I’m stuck at spinning up the OSD - the container is restart-looping. I’m attempting to use a partition rather than a disk, and I wonder if that’s the problem. The docs indicate that -should- work though. The logs look like this:
So I gave up on running in Docker. Using ceph-deploy instead to spin up the cluster on bare metal got me much further. I am using the newer version of Ceph (Mimic) and I’m almost fully up and running. I’m just missing the part where the docker volume plugin gets installed - it’s just links to upstream bugs in your docs. I’m not using Atomic so I hopefully don’t suffer from the linked issues.
I’m assuming you are advising to install the rexray/rbd plugin, which I’m having a go at using now…
Yes, keen to hear how that docker volume works out!
It’s not working, but I’m pretty much uninitiated on the setup for this - before installing the plugin a ceph rbd volume(?) needs to be setup. I have gone through the Ceph docs to do this, but I’m pretty sure I’m missing something (as it isn’t working).
This is blocking me deploying some services using swarm replication, where each container wants it’s own storage, rather than a ceph replicated filesystem bind-mounted. I can just use plain old local docker volumes in the short term but that rather defeats the purpose of this exercise
OK, I got way further. My Ceph config is all good now, in terms of RBD,
The Rexray plugin is giving me problems now. It seems like when I create a volume in a compose file, it fails after the first node, because the other nodes complain the volume already exists. I might need to employ some yaml-fu to increment the volume name with a numeric suffix perhaps.
I did try a different RBD driver but that one had it’s own issues.
Nearly there. I switched plugins to wetopi/rbd as it seemed to have a more robust reputation than RexRay in the DevOps groups I’m a member of.
I gave up on the volume naming issue though - the service I want to deploy (Consul) is stateful, requires persistent data, and can scale to x nodes. Volume creation collides after the first node. I have to either statically define volumes and containers (which means it can’t scale dynamically) or do something funky with copying data around prior to service init. Not sure what else to do I ended up statically defining and throwing out the ability to scale.

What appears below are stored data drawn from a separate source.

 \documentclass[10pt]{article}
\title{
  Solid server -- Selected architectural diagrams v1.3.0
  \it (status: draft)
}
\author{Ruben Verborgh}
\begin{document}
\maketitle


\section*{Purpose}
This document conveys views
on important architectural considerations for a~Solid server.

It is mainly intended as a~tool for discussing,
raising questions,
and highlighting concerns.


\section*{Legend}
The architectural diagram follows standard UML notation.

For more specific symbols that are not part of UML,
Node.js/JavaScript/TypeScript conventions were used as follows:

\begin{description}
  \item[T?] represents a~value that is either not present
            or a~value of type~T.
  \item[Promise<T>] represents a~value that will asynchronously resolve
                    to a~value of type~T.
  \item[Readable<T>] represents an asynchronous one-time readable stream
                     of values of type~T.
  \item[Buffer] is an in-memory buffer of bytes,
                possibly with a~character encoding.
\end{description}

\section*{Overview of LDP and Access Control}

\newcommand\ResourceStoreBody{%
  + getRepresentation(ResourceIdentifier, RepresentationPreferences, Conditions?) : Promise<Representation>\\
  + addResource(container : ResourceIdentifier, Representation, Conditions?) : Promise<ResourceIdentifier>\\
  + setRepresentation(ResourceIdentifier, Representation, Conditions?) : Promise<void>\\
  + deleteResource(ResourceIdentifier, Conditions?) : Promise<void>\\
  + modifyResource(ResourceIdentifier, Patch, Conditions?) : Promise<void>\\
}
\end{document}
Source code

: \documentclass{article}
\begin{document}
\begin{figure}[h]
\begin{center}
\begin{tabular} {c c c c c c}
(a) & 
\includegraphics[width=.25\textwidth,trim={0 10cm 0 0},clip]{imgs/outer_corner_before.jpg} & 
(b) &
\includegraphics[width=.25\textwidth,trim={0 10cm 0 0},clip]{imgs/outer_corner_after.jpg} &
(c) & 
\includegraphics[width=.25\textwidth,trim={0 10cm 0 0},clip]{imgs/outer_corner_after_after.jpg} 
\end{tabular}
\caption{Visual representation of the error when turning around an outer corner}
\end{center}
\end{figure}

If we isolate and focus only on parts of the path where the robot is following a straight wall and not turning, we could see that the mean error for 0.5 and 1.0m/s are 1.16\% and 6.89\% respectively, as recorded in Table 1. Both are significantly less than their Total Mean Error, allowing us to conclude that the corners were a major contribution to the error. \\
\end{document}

Traefik is runnning happily, and RBD backed, plugin created Docker volumes are lovely. Now I’m out of the Ceph woods and back in familiar Dockery territory I’m disappointed I couldn’t get Ceph running in containers. I can’t seem to find a containerized solution for running ceph-volume. Maybe I should just roll my own.
Seffyroff, I created a set of containers for Ceph (latest version of Mimic) from scratch by reading their manuals. Maybe you can try them to see if you can run Ceph over containers.
A simple docker-compose.yml example (with all daemons, but no serious storage configured) is:
version: '3.5' services: etcd0: image: quay.io/coreos/etcd environment: - ETCD_LISTEN_CLIENT_URLS=http://0.0.0.0:2379 - ETCD_ADVERTISE_CLIENT_URLS=http://etcd0:2379 mon0: image: flaviostutz/ceph-monitor environment: - ETCD_URL=http://etcd0:2379 - PEER_MONITOR_HOST=mon1 - CREATE_CLUSTER_IF_PEER_DOWN=true mon1: image: flaviostutz/ceph-monitor environment: - ETCD_URL=http://etcd0:2379 - PEER_MONITOR_HOST=mon0 mgr1: image: flaviostutz/ceph-manager ports: - 18443:8443 #dashboard https - 18003:8003 #restful https - 19283:9283 #prometheus environment: - LOG_LEVEL=0 - PEER_MONITOR_HOST=mon0 - ETCD_URL=http://etcd0:2379 mgr2: image: flaviostutz/ceph-manager ports: - 28443:8443 #dashboard https - 28003:8003 #restful https - 29283:9283 #prometheus environment: - LOG_LEVEL=0 - PEER_MONITOR_HOST=mon0 - ETCD_URL=http://etcd0:2379 osd1: image: flaviostutz/ceph-osd environment: - PEER_MONITOR_HOST=mon0 - OSD_EXT4_SUPPORT=true - OSD_JOURNAL_SIZE=512 - ETCD_URL=http://etcd0:2379 osd2: image: flaviostutz/ceph-osd environment: - PEER_MONITOR_HOST=mon0 - OSD_EXT4_SUPPORT=true - OSD_JOURNAL_SIZE=512 - ETCD_URL=http://etcd0:2379 osd3: image: flaviostutz/ceph-osd environment: - PEER_MONITOR_HOST=mon0 - OSD_EXT4_SUPPORT=true - OSD_JOURNAL_SIZE=512 - ETCD_URL=http://etcd0:2379
Just run “docker-compose up” and (hopefully) the magic will happen…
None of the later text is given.